= What is expected =
Extract all lines in the data that contain the word "payment".

━━━━━ Data for analysis ━━━━━

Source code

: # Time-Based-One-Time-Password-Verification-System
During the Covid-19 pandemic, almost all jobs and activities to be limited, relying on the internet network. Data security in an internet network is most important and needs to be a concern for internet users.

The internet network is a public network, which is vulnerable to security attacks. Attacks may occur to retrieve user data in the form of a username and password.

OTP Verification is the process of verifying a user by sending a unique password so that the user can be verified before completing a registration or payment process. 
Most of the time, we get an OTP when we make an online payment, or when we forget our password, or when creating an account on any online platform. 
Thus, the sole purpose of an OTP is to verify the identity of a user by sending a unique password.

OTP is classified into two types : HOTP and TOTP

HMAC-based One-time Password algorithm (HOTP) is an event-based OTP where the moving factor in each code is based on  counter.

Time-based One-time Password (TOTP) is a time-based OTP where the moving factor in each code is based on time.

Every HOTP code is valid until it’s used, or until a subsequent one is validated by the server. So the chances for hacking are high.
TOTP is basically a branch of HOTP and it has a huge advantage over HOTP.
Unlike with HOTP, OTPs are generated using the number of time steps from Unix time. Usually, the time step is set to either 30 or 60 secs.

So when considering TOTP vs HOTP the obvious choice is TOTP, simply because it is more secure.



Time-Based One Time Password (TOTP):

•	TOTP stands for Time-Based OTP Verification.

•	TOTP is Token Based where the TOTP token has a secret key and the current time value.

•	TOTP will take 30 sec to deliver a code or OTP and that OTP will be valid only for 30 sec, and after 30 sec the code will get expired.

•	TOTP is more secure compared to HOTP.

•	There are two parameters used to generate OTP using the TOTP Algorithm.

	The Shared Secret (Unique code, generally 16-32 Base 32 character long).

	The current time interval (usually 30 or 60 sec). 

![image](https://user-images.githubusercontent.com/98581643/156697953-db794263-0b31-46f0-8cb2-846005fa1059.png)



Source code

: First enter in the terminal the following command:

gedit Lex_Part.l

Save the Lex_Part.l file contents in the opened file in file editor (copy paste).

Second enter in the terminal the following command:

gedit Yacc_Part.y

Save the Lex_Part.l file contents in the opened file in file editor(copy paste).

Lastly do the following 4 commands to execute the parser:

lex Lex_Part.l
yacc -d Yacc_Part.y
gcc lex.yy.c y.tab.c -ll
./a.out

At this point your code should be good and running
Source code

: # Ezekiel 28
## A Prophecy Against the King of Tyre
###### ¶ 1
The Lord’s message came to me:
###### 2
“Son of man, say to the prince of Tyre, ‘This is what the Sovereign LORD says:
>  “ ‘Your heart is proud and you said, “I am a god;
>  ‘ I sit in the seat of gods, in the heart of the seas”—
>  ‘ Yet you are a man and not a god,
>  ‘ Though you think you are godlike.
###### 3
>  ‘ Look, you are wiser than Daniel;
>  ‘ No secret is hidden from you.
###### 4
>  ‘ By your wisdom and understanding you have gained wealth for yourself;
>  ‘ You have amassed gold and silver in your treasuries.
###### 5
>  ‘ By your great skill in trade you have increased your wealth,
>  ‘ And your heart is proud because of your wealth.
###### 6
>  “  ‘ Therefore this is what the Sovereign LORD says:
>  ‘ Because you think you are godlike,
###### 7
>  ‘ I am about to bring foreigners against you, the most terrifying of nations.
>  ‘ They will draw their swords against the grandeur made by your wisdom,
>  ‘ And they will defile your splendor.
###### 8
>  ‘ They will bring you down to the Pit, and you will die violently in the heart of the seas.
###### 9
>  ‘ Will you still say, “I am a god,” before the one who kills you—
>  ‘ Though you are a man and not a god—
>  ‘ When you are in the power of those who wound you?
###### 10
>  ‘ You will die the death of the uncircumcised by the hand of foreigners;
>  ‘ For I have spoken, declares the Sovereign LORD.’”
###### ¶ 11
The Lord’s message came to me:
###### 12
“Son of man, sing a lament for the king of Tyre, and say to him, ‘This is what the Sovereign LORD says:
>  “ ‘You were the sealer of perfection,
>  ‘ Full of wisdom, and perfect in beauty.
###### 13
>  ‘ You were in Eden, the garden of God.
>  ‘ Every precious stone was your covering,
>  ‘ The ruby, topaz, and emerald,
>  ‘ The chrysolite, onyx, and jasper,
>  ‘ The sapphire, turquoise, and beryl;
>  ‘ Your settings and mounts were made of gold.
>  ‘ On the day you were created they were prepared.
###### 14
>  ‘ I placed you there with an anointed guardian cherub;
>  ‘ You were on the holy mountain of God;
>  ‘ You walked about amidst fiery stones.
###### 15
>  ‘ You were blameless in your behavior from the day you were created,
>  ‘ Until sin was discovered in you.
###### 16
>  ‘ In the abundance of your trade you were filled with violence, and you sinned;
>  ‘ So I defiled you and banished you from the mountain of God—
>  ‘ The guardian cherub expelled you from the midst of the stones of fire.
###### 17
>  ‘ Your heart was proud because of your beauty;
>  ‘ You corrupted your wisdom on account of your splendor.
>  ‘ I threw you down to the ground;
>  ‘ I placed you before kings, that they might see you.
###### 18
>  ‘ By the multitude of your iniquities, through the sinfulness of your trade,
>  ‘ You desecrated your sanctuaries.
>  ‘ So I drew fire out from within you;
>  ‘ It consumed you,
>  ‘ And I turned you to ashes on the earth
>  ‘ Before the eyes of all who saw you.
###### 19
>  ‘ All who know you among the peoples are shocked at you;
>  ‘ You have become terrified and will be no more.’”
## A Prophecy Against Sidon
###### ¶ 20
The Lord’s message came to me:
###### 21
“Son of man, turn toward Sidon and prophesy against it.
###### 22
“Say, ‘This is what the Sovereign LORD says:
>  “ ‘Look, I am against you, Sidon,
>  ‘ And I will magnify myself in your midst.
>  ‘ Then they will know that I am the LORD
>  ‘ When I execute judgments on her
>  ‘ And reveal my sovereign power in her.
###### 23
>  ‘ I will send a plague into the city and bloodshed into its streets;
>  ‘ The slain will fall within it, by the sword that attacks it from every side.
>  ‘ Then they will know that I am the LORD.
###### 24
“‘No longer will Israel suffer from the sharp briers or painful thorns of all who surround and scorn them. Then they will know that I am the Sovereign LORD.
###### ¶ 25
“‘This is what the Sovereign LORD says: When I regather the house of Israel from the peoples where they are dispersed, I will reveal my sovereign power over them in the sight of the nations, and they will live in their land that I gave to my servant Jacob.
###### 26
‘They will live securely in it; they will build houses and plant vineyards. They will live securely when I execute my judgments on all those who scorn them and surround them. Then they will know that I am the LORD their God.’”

━━━━━

= Task response =
OTP Verification is the process of verifying a user by sending a unique password so that the user can be verified before completing a registration or payment process. 
Most of the time, we get an OTP when we make an online payment, or when we forget our password, or when creating an account on any online platform. 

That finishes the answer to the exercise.